┌──

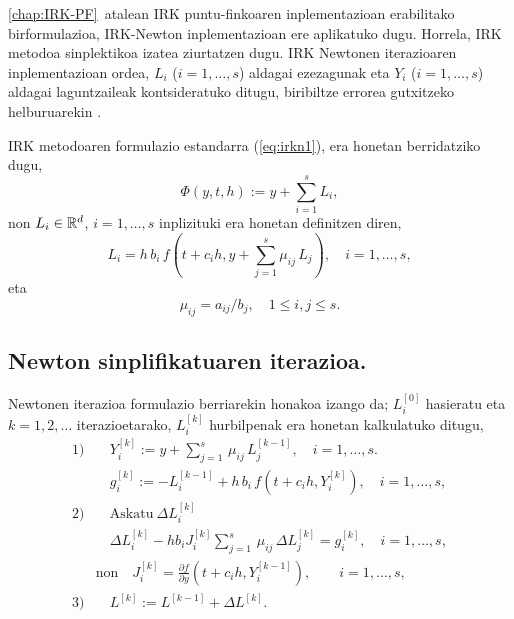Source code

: \ref{chap:IRK-PF}~atalean IRK puntu-finkoaren inplementazioan erabilitako  birformulazioa, IRK-Newton inplementazioan ere aplikatuko dugu. Horrela, IRK metodoa sinplektikoa izatea ziurtatzen dugu. IRK Newtonen iterazioaren inplementazioan ordea, $L_i$ ($i=1,\dots,s$) aldagai ezezagunak eta $Y_i$ ($i=1,\dots,s$) aldagai laguntzaileak kontsideratuko ditugu, biribiltze errorea gutxitzeko helburuarekin \cite{Olsson2000}.

IRK metodoaren formulazio estandarra (\ref{eq:irkn1}), era honetan berridatziko dugu,
\begin{equation}
\label{eq:PhiIRK2}
\Phi(y,t,h) :=y + \sum_{i=1}^s L_{i},
\end{equation}
%
non $L_{i} \in \mathbb{R}^d$, $i=1,\ldots,s$ inplizituki era honetan definitzen diren,
%
\begin{equation}
\label{eq:L}
 L_{i} = h \, b_i \, f(t+c_i h, y+ \sum_{j=1}^s \mu_{ij}\,L_{j}), \quad  i=1 ,\ldots, s, 
\end{equation}
%
eta
%
\begin{equation*} 
\mu_{ij}=a_{ij}/b_j,  \quad 1 \leq i,j \leq s.
\end{equation*}
%
\subsection*{Newton sinplifikatuaren iterazioa.}

Newtonen iterazioa formulazio berriarekin honakoa izango da; $L_i^{[0]}$ hasieratu eta  $k=1,2,\dots$ iterazioetarako, $L_i^{[k]}$ hurbilpenak era honetan kalkulatuko ditugu,
\begin{equation}
\label{eq:Newton_iteration2}
\begin{split}
1) 
   & \quad Y_i^{[k]} := y+\sum_{j=1}^{s}\, \mu_{ij}\, L_{j}^{[k-1]}, \quad  i=1 ,\ldots, s. \\
   & \quad g_i^{[k]} := -L_{i}^{[k-1]}  + h \, b_i\, f(t+c_i h,  Y_i^{[k]}), \quad  i=1 ,\ldots, s, \\   
2) & \quad \mathrm{Askatu \ } \Delta L_{i}^{[k]}  \\
   & \quad \Delta L_{i}^{[k]}  - h b_i J_i^{[k]} \sum_{j=1}^{s}\, \mu_{ij} \, \Delta L_{j}^{[k]}=g_i^{[k]}, \quad  i=1 ,\ldots, s,  \\
& \mbox{non} \quad  J_i^{[k]}=\frac{\partial f}{\partial y}(t + c_i h,Y_{i}^{[k-1]}),\quad \quad  i=1,\ldots, s,  \\
3) 
   & \quad   L^{[k]} := L^{[k-1]}  + \Delta L^{[k]}.
   \end{split}
\end{equation}

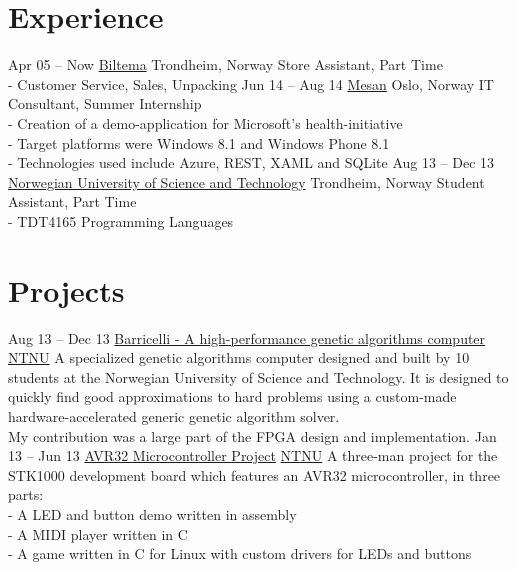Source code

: \documentclass[print]{friggeri-cv}
\begin{document}
\section{Experience}

\begin{entrylist}
    \entry
        {Apr 05 – Now}
        {\href{http://biltema.no/}{Biltema}}
        {Trondheim, Norway}
        {Store Assistant, Part Time\\
        - Customer Service, Sales, Unpacking}
    \entry
        {Jun 14 – Aug 14}
        {\href{http://mesan.no/}{Mesan}}
        {Oslo, Norway}
        {IT Consultant, Summer Internship\\
         - Creation of a demo-application for Microsoft's health-initiative\\
         - Target platforms were Windows 8.1 and Windows Phone 8.1\\
         - Technologies used include Azure, REST, XAML and SQLite}
    \entry
        {Aug 13 – Dec 13}
        {\href{http://ntnu.no/}{Norwegian University of Science and Technology}}
        {Trondheim, Norway}
        {Student Assistant, Part Time\\
        - TDT4165 Programming Languages}
\end{entrylist}

\section{Projects}

\begin{entrylist}
    \entry
        {Aug 13 – Dec 13}
        {\href{http://barricel.li/}{Barricelli - A high-performance genetic algorithms computer}}
        {\href{http://ntnu.no/}{NTNU}}
        {A specialized genetic algorithms computer designed and built by 10 students at the Norwegian University of Science and Technology. It is designed to quickly find good approximations to hard problems using a custom-made hardware-accelerated generic genetic algorithm solver.\\
        My contribution was a large part of the FPGA design and implementation.}
    \entry
        {Jan 13 – Jun 13}
        {\href{https://github.com/lundal/avr32-project-2013}{AVR32 Microcontroller Project}}
        {\href{http://ntnu.no/}{NTNU}}
        {A three-man project for the STK1000 development board which features an AVR32 microcontroller, in three parts:\\
        - A LED and button demo written in assembly\\
        - A MIDI player written in C\\
        - A game written in C for Linux with custom drivers for LEDs and buttons}
\end{entrylist}
\end{document}
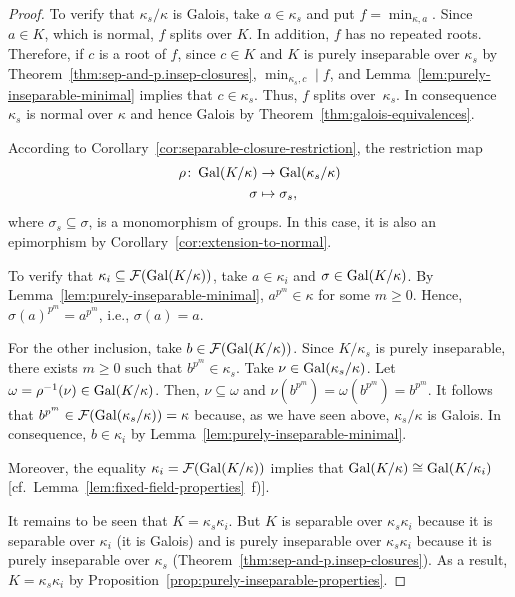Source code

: \begin{proof}
    To verify that $\kappa_s/\kappa$ is Galois, take $a\in\kappa_s$ and put $f=\min_{\kappa,a}$. Since $a\in K$, which is normal, $f$ splits over $K$. In addition, $f$ has no repeated roots. Therefore, if $c$ is a root of $f$, since $c\in K$ and $K$ is purely inseparable over $\kappa_s$ by Theorem~\ref{thm:sep-and-p.insep-closures}, $\min_{\kappa_s,c}\mid f$, and Lemma~\ref{lem:purely-inseparable-minimal} implies that $c\in\kappa_s$. Thus, $f$ splits over~$\kappa_s$. In consequence $\kappa_s$ is normal over $\kappa$ and hence Galois by Theorem~\ref{thm:galois-equivalences}.

    According to Corollary~\ref{cor:separable-closure-restriction}, the restriction map
    \begin{align*}
        \rho\colon\operatorname{Gal}(K/\kappa)&\to\operatorname{Gal}(\kappa_s/\kappa)\\
        \sigma&\mapsto\sigma_s,
    \end{align*}
    where $\sigma_s\subseteq\sigma$, is a monomorphism of groups. In this case, it is also an epimorphism by Corollary~\ref{cor:extension-to-normal}.

    To verify that $\kappa_i\subseteq\mathcal F(\operatorname{Gal}(K/\kappa))$, take $a\in\kappa_i$ and $\sigma\in\operatorname{Gal}(K/\kappa)$. By Lemma~\ref{lem:purely-inseparable-minimal}, $a^{p^m}\in\kappa$ for some $m\ge0$. Hence, $\sigma(a)^{p^m}=a^{p^m}$, i.e., $\sigma(a)=a$.

    For the other inclusion, take $b\in\mathcal F(\operatorname{Gal}(K/\kappa))$. Since $K/\kappa_s$ is purely inseparable, there exists $m\ge0$ such that $b^{p^m}\in\kappa_s$. Take $\nu\in\operatorname{Gal}(\kappa_s/\kappa)$. Let $\omega=\rho^{-1}(\nu)\in\operatorname{Gal}(K/\kappa)$. Then, $\nu\subseteq\omega$ and $\nu(b^{p^m})=\omega(b^{p^m})=b^{p^m}$. It follows that $b^{p^m}\in\mathcal F(\operatorname{Gal}(\kappa_s/\kappa))=\kappa$ because, as we have seen above, $\kappa_s/\kappa$ is Galois. In consequence, $b\in\kappa_i$ by Lemma~\ref{lem:purely-inseparable-minimal}.

    Moreover, the equality $\kappa_i=\mathcal F(\operatorname{Gal}(K/\kappa))$ implies that $\operatorname{Gal}(K/\kappa)\cong\operatorname{Gal}(K/\kappa_i)$ [cf.~Lemma~\ref{lem:fixed-field-properties}~f)].

    It remains to be seen that $K=\kappa_s\kappa_i$. But $K$ is separable over $\kappa_s\kappa_i$ because it is separable over $\kappa_i$ (it is Galois) and is purely inseparable over $\kappa_s\kappa_i$ because it is purely inseparable over $\kappa_s$ (Theorem~\ref{thm:sep-and-p.insep-closures}). As a result, $K=\kappa_s\kappa_i$ by Proposition~\ref{prop:purely-inseparable-properties}. 
\end{proof}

└──

§ WHAT YOU ARE ASKED TO DO: Retype every entry exactly, but keep the pictures out of your copy.

§ RESPONSE AREA:
Source code

: \ref{chap:IRK-PF}~atalean IRK puntu-finkoaren inplementazioan erabilitako  birformulazioa, IRK-Newton inplementazioan ere aplikatuko dugu. Horrela, IRK metodoa sinplektikoa izatea ziurtatzen dugu. IRK Newtonen iterazioaren inplementazioan ordea, $L_i$ ($i=1,\dots,s$) aldagai ezezagunak eta $Y_i$ ($i=1,\dots,s$) aldagai laguntzaileak kontsideratuko ditugu, biribiltze errorea gutxitzeko helburuarekin \cite{Olsson2000}.

IRK metodoaren formulazio estandarra (\ref{eq:irkn1}), era honetan berridatziko dugu,
\begin{equation}
\label{eq:PhiIRK2}
\Phi(y,t,h) :=y + \sum_{i=1}^s L_{i},
\end{equation}
%
non $L_{i} \in \mathbb{R}^d$, $i=1,\ldots,s$ inplizituki era honetan definitzen diren,
%
\begin{equation}
\label{eq:L}
 L_{i} = h \, b_i \, f(t+c_i h, y+ \sum_{j=1}^s \mu_{ij}\,L_{j}), \quad  i=1 ,\ldots, s, 
\end{equation}
%
eta
%
\begin{equation*} 
\mu_{ij}=a_{ij}/b_j,  \quad 1 \leq i,j \leq s.
\end{equation*}
%
\subsection*{Newton sinplifikatuaren iterazioa.}

Newtonen iterazioa formulazio berriarekin honakoa izango da; $L_i^{[0]}$ hasieratu eta  $k=1,2,\dots$ iterazioetarako, $L_i^{[k]}$ hurbilpenak era honetan kalkulatuko ditugu,
\begin{equation}
\label{eq:Newton_iteration2}
\begin{split}
1) 
   & \quad Y_i^{[k]} := y+\sum_{j=1}^{s}\, \mu_{ij}\, L_{j}^{[k-1]}, \quad  i=1 ,\ldots, s. \\
   & \quad g_i^{[k]} := -L_{i}^{[k-1]}  + h \, b_i\, f(t+c_i h,  Y_i^{[k]}), \quad  i=1 ,\ldots, s, \\   
2) & \quad \mathrm{Askatu \ } \Delta L_{i}^{[k]}  \\
   & \quad \Delta L_{i}^{[k]}  - h b_i J_i^{[k]} \sum_{j=1}^{s}\, \mu_{ij} \, \Delta L_{j}^{[k]}=g_i^{[k]}, \quad  i=1 ,\ldots, s,  \\
& \mbox{non} \quad  J_i^{[k]}=\frac{\partial f}{\partial y}(t + c_i h,Y_{i}^{[k-1]}),\quad \quad  i=1,\ldots, s,  \\
3) 
   & \quad   L^{[k]} := L^{[k-1]}  + \Delta L^{[k]}.
   \end{split}
\end{equation}

Source code

: \documentclass[print]{friggeri-cv}
\begin{document}
\section{Experience}

\begin{entrylist}
    \entry
        {Apr 05 – Now}
        {\href{http://biltema.no/}{Biltema}}
        {Trondheim, Norway}
        {Store Assistant, Part Time\\
        - Customer Service, Sales, Unpacking}
    \entry
        {Jun 14 – Aug 14}
        {\href{http://mesan.no/}{Mesan}}
        {Oslo, Norway}
        {IT Consultant, Summer Internship\\
         - Creation of a demo-application for Microsoft's health-initiative\\
         - Target platforms were Windows 8.1 and Windows Phone 8.1\\
         - Technologies used include Azure, REST, XAML and SQLite}
    \entry
        {Aug 13 – Dec 13}
        {\href{http://ntnu.no/}{Norwegian University of Science and Technology}}
        {Trondheim, Norway}
        {Student Assistant, Part Time\\
        - TDT4165 Programming Languages}
\end{entrylist}

\section{Projects}

\begin{entrylist}
    \entry
        {Aug 13 – Dec 13}
        {\href{http://barricel.li/}{Barricelli - A high-performance genetic algorithms computer}}
        {\href{http://ntnu.no/}{NTNU}}
        {A specialized genetic algorithms computer designed and built by 10 students at the Norwegian University of Science and Technology. It is designed to quickly find good approximations to hard problems using a custom-made hardware-accelerated generic genetic algorithm solver.\\
        My contribution was a large part of the FPGA design and implementation.}
    \entry
        {Jan 13 – Jun 13}
        {\href{https://github.com/lundal/avr32-project-2013}{AVR32 Microcontroller Project}}
        {\href{http://ntnu.no/}{NTNU}}
        {A three-man project for the STK1000 development board which features an AVR32 microcontroller, in three parts:\\
        - A LED and button demo written in assembly\\
        - A MIDI player written in C\\
        - A game written in C for Linux with custom drivers for LEDs and buttons}
\end{entrylist}
\end{document}
Source code

: \begin{proof}
    To verify that $\kappa_s/\kappa$ is Galois, take $a\in\kappa_s$ and put $f=\min_{\kappa,a}$. Since $a\in K$, which is normal, $f$ splits over $K$. In addition, $f$ has no repeated roots. Therefore, if $c$ is a root of $f$, since $c\in K$ and $K$ is purely inseparable over $\kappa_s$ by Theorem~\ref{thm:sep-and-p.insep-closures}, $\min_{\kappa_s,c}\mid f$, and Lemma~\ref{lem:purely-inseparable-minimal} implies that $c\in\kappa_s$. Thus, $f$ splits over~$\kappa_s$. In consequence $\kappa_s$ is normal over $\kappa$ and hence Galois by Theorem~\ref{thm:galois-equivalences}.

    According to Corollary~\ref{cor:separable-closure-restriction}, the restriction map
    \begin{align*}
        \rho\colon\operatorname{Gal}(K/\kappa)&\to\operatorname{Gal}(\kappa_s/\kappa)\\
        \sigma&\mapsto\sigma_s,
    \end{align*}
    where $\sigma_s\subseteq\sigma$, is a monomorphism of groups. In this case, it is also an epimorphism by Corollary~\ref{cor:extension-to-normal}.

    To verify that $\kappa_i\subseteq\mathcal F(\operatorname{Gal}(K/\kappa))$, take $a\in\kappa_i$ and $\sigma\in\operatorname{Gal}(K/\kappa)$. By Lemma~\ref{lem:purely-inseparable-minimal}, $a^{p^m}\in\kappa$ for some $m\ge0$. Hence, $\sigma(a)^{p^m}=a^{p^m}$, i.e., $\sigma(a)=a$.

    For the other inclusion, take $b\in\mathcal F(\operatorname{Gal}(K/\kappa))$. Since $K/\kappa_s$ is purely inseparable, there exists $m\ge0$ such that $b^{p^m}\in\kappa_s$. Take $\nu\in\operatorname{Gal}(\kappa_s/\kappa)$. Let $\omega=\rho^{-1}(\nu)\in\operatorname{Gal}(K/\kappa)$. Then, $\nu\subseteq\omega$ and $\nu(b^{p^m})=\omega(b^{p^m})=b^{p^m}$. It follows that $b^{p^m}\in\mathcal F(\operatorname{Gal}(\kappa_s/\kappa))=\kappa$ because, as we have seen above, $\kappa_s/\kappa$ is Galois. In consequence, $b\in\kappa_i$ by Lemma~\ref{lem:purely-inseparable-minimal}.

    Moreover, the equality $\kappa_i=\mathcal F(\operatorname{Gal}(K/\kappa))$ implies that $\operatorname{Gal}(K/\kappa)\cong\operatorname{Gal}(K/\kappa_i)$ [cf.~Lemma~\ref{lem:fixed-field-properties}~f)].

    It remains to be seen that $K=\kappa_s\kappa_i$. But $K$ is separable over $\kappa_s\kappa_i$ because it is separable over $\kappa_i$ (it is Galois) and is purely inseparable over $\kappa_s\kappa_i$ because it is purely inseparable over $\kappa_s$ (Theorem~\ref{thm:sep-and-p.insep-closures}). As a result, $K=\kappa_s\kappa_i$ by Proposition~\ref{prop:purely-inseparable-properties}. 
\end{proof}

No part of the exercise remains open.